§ INSTRUCTIONS TO FOLLOW
Extract the lines that carry the string "calldata" from the listing.

+++

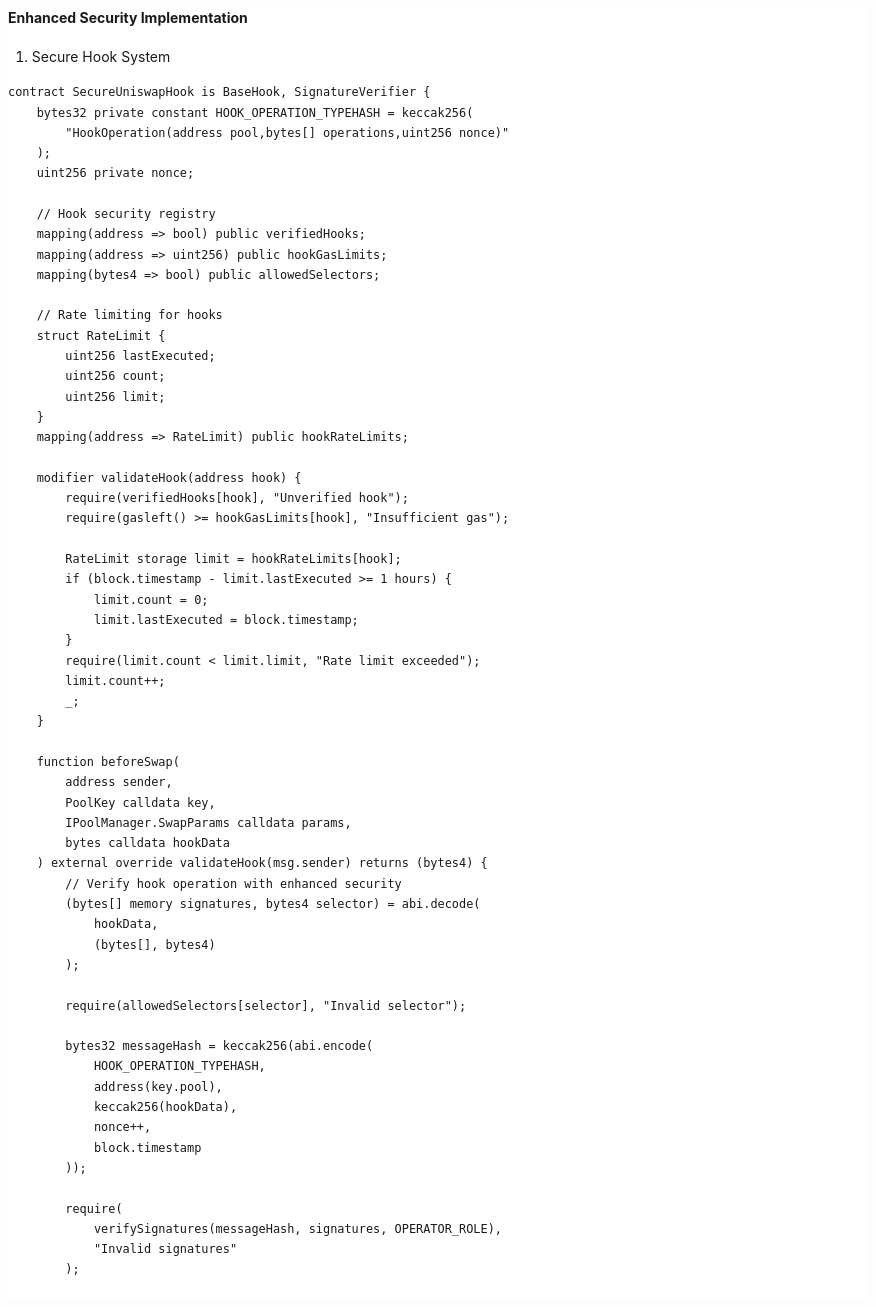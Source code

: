 #### Enhanced Security Implementation

1. Secure Hook System
```solidity
contract SecureUniswapHook is BaseHook, SignatureVerifier {
    bytes32 private constant HOOK_OPERATION_TYPEHASH = keccak256(
        "HookOperation(address pool,bytes[] operations,uint256 nonce)"
    );
    uint256 private nonce;
    
    // Hook security registry
    mapping(address => bool) public verifiedHooks;
    mapping(address => uint256) public hookGasLimits;
    mapping(bytes4 => bool) public allowedSelectors;
    
    // Rate limiting for hooks
    struct RateLimit {
        uint256 lastExecuted;
        uint256 count;
        uint256 limit;
    }
    mapping(address => RateLimit) public hookRateLimits;
    
    modifier validateHook(address hook) {
        require(verifiedHooks[hook], "Unverified hook");
        require(gasleft() >= hookGasLimits[hook], "Insufficient gas");
        
        RateLimit storage limit = hookRateLimits[hook];
        if (block.timestamp - limit.lastExecuted >= 1 hours) {
            limit.count = 0;
            limit.lastExecuted = block.timestamp;
        }
        require(limit.count < limit.limit, "Rate limit exceeded");
        limit.count++;
        _;
    }
    
    function beforeSwap(
        address sender,
        PoolKey calldata key,
        IPoolManager.SwapParams calldata params,
        bytes calldata hookData
    ) external override validateHook(msg.sender) returns (bytes4) {
        // Verify hook operation with enhanced security
        (bytes[] memory signatures, bytes4 selector) = abi.decode(
            hookData,
            (bytes[], bytes4)
        );
        
        require(allowedSelectors[selector], "Invalid selector");
        
        bytes32 messageHash = keccak256(abi.encode(
            HOOK_OPERATION_TYPEHASH,
            address(key.pool),
            keccak256(hookData),
            nonce++,
            block.timestamp
        ));
        
        require(
            verifySignatures(messageHash, signatures, OPERATOR_ROLE),
            "Invalid signatures"
        );
        
```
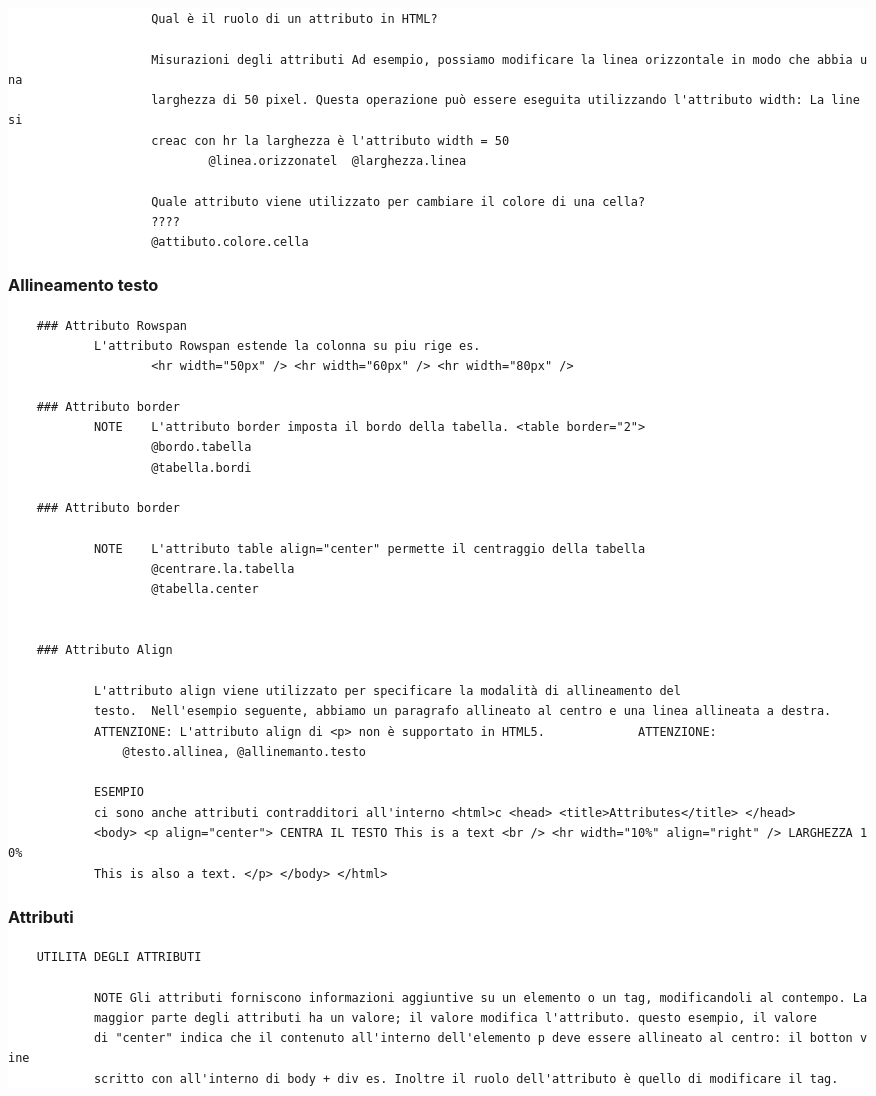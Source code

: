                         Qual è il ruolo di un attributo in HTML?

                        Misurazioni degli attributi Ad esempio, possiamo modificare la linea orizzontale in modo che abbia una
                        larghezza di 50 pixel. Questa operazione può essere eseguita utilizzando l'attributo width: La line si
                        creac con hr la larghezza è l'attributo width = 50
                                @linea.orizzonatel  @larghezza.linea

                        Quale attributo viene utilizzato per cambiare il colore di una cella?
                        ????
                        @attibuto.colore.cella
  ### Allineamento testo

        ### Attributo Rowspan 
                L'attributo Rowspan estende la colonna su piu rige es.
                        <hr width="50px" /> <hr width="60px" /> <hr width="80px" />

        ### Attributo border 
                NOTE    L'attributo border imposta il bordo della tabella. <table border="2">
                        @bordo.tabella
                        @tabella.bordi

        ### Attributo border 

                NOTE    L'attributo table align="center" permette il centraggio della tabella
                        @centrare.la.tabella
                        @tabella.center 


        ### Attributo Align 

                L'attributo align viene utilizzato per specificare la modalità di allineamento del
                testo.  Nell'esempio seguente, abbiamo un paragrafo allineato al centro e una linea allineata a destra.
                ATTENZIONE: L'attributo align di <p> non è supportato in HTML5.             ATTENZIONE: 
                    @testo.allinea, @allinemanto.testo

                ESEMPIO 
                ci sono anche attributi contradditori all'interno <html>c <head> <title>Attributes</title> </head>
                <body> <p align="center"> CENTRA IL TESTO This is a text <br /> <hr width="10%" align="right" /> LARGHEZZA 10%
                This is also a text. </p> </body> </html>
  ### Attributi

        UTILITA DEGLI ATTRIBUTI

                NOTE Gli attributi forniscono informazioni aggiuntive su un elemento o un tag, modificandoli al contempo. La
                maggior parte degli attributi ha un valore; il valore modifica l'attributo. questo esempio, il valore
                di "center" indica che il contenuto all'interno dell'elemento p deve essere allineato al centro: il botton vine
                scritto con all'interno di body + div es. Inoltre il ruolo dell'attributo è quello di modificare il tag.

+++

§ RESPONSE
        PoolKey calldata key,
        IPoolManager.SwapParams calldata params,
        bytes calldata hookData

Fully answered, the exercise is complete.